Thousands of French citizens have taken to the streets to protest mainstream media outlets who routinely ‘churn out propaganda and misinformation.’
As the anti-globalist movement continues its spread across Europe, people in France are now turning their attention to the dishonest, biased and elitist media outlets that have had a monopoly on the flow of information for decades.
Breitbart.com reports: As in previous weeks, many protestors carried placards with the abbreviation ‘R.I.C.’ — “Citizens’ Initiative Referendum”, a demand for popular referendums that would be automatically triggered by any referendum calling for a change in government policy getting 700,000 signatures.
If enacted, the introduction of referendums triggered by the public rather than given as a gift by politicians would likely see a massive reorientation of political power in France away from the political elite and even traditional political parties, a clear desire of the Yellow Vest movement which has reacted strongly against Emmanuel Macron’s globalist government.
Macron Had Helicopter on Standby to Escape Presidential Palace During Protests https://t.co/qOu4EQKnzv
— Breitbart London (@BreitbartLondon) December 14, 2018
Switzerland already has a system of citizen’s initiative referendum, and Italy has a similar system.
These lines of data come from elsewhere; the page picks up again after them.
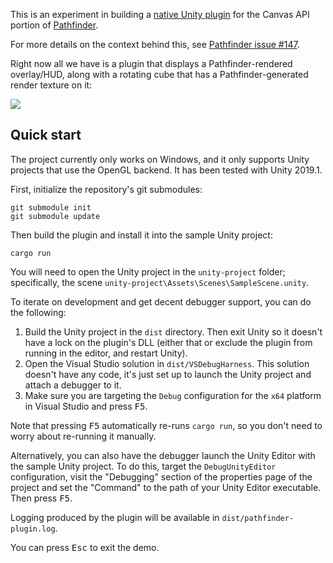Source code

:This is an experiment in building a [native Unity plugin][] for the Canvas API
portion of [Pathfinder][].

For more details on the context behind this, see 
[Pathfinder issue #147](https://github.com/pcwalton/pathfinder/issues/147).

Right now all we have is a plugin that displays a Pathfinder-rendered
overlay/HUD, along with a rotating cube that has a Pathfinder-generated
render texture on it:

<img src="https://user-images.githubusercontent.com/124687/60773517-9a13a380-a0d4-11e9-955c-a1cb60bc41e4.png">

## Quick start

The project currently only works on Windows, and it only supports
Unity projects that use the OpenGL backend. It has been tested
with Unity 2019.1.

First, initialize the repository's git submodules:

```
git submodule init
git submodule update
```

Then build the plugin and install it into the sample Unity
project:

```
cargo run
```

You will need to open the Unity project in the `unity-project` folder;
specifically, the scene `unity-project\Assets\Scenes\SampleScene.unity`.

To iterate on development and get decent debugger support, you can
do the following:

1. Build the Unity project in the `dist` directory. Then exit Unity so it
   doesn't have a lock on the plugin's DLL (either that or exclude the
   plugin from running in the editor, and restart Unity).
2. Open the Visual Studio solution in `dist/VSDebugHarness`. This solution
   doesn't have any code, it's just set up to launch the Unity project
   and attach a debugger to it.
3. Make sure you are targeting the `Debug` configuration for the
   `x64` platform in Visual Studio and press <kbd>F5</kbd>.

Note that pressing <kbd>F5</kbd> automatically re-runs `cargo run`, so you
don't need to worry about re-running it manually.

Alternatively, you can also have the debugger launch the Unity Editor
with the sample Unity project. To do this, target the `DebugUnityEditor`
configuration, visit the "Debugging" section of the properties page of the project
and set the "Command" to the path of your Unity Editor executable. Then press
<kbd>F5</kbd>.

Logging produced by the plugin will be available in `dist/pathfinder-plugin.log`.

You can press <kbd>Esc</kbd> to exit the demo.

[native Unity plugin]: https://docs.unity3d.com/Manual/NativePlugins.html
[Pathfinder]: https://github.com/pcwalton/pathfinder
French Prime Minister Édouard Philippe said last weekend the government was considering debating such referendums in the future.
The number of demonstrators out was fewer than in recent weeks, but more protests are expected in Paris on New Year’s Eve.
The route of Saturday’s march took hundreds of protestors to the doors of mainstream French television stations, which the Yellow Vests accuse of having aligned themselves with President Macron against the French people.
Demonstrators shouted “Journalists — collaborationists!” and threw stones reports the Associated Press. Police pushed back protestors from the tourist favourite Champs Elysee, where clashes have taken place on recent weekends.
The protests originally began in November over green policies of President Emmanual Macron, who was moving to wean France off automobiles by making buying fuel unaffordable.
After weeks of intense and at times violent protests through which Macron insisted there could be no deviation from his course, the President eventually relented and cancelled the tax hikes, also introducing a rise in minimum wage and a tax cut days later.